Task prompt
Omit every picture while repeating the entries exactly.

/---

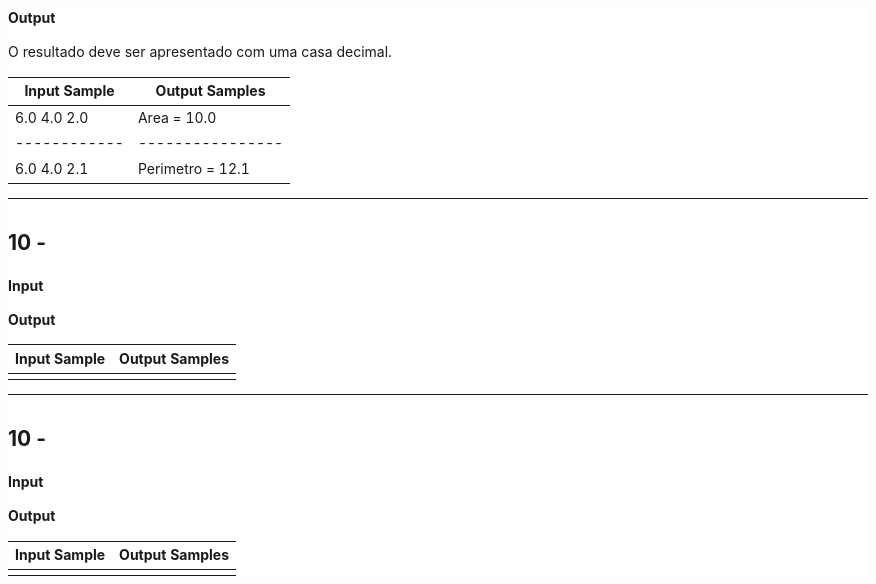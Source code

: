 **Output**

O resultado deve ser apresentado com uma casa decimal.


| Input Sample | Output Samples   |
| ------------ | ---------------- |
| 6.0 4.0 2.0  | Area = 10.0      |
| ------------ | ---------------- |
| 6.0 4.0 2.1  | Perimetro = 12.1 |


***

## 10 - 



**Input**



**Output**



| Input Sample | Output Samples           |
| ------------ | ------------------------ |
|              |  







***

## 10 - 



**Input**



**Output**



| Input Sample | Output Samples           |
| ------------ | ------------------------ |
|              |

\---

Reply to the exercise
Source code

: **Output**

O resultado deve ser apresentado com uma casa decimal.


| Input Sample | Output Samples   |
| ------------ | ---------------- |
| 6.0 4.0 2.0  | Area = 10.0      |
| ------------ | ---------------- |
| 6.0 4.0 2.1  | Perimetro = 12.1 |


***

## 10 - 



**Input**



**Output**



| Input Sample | Output Samples           |
| ------------ | ------------------------ |
|              |  







***

## 10 - 



**Input**



**Output**



| Input Sample | Output Samples           |
| ------------ | ------------------------ |
|              |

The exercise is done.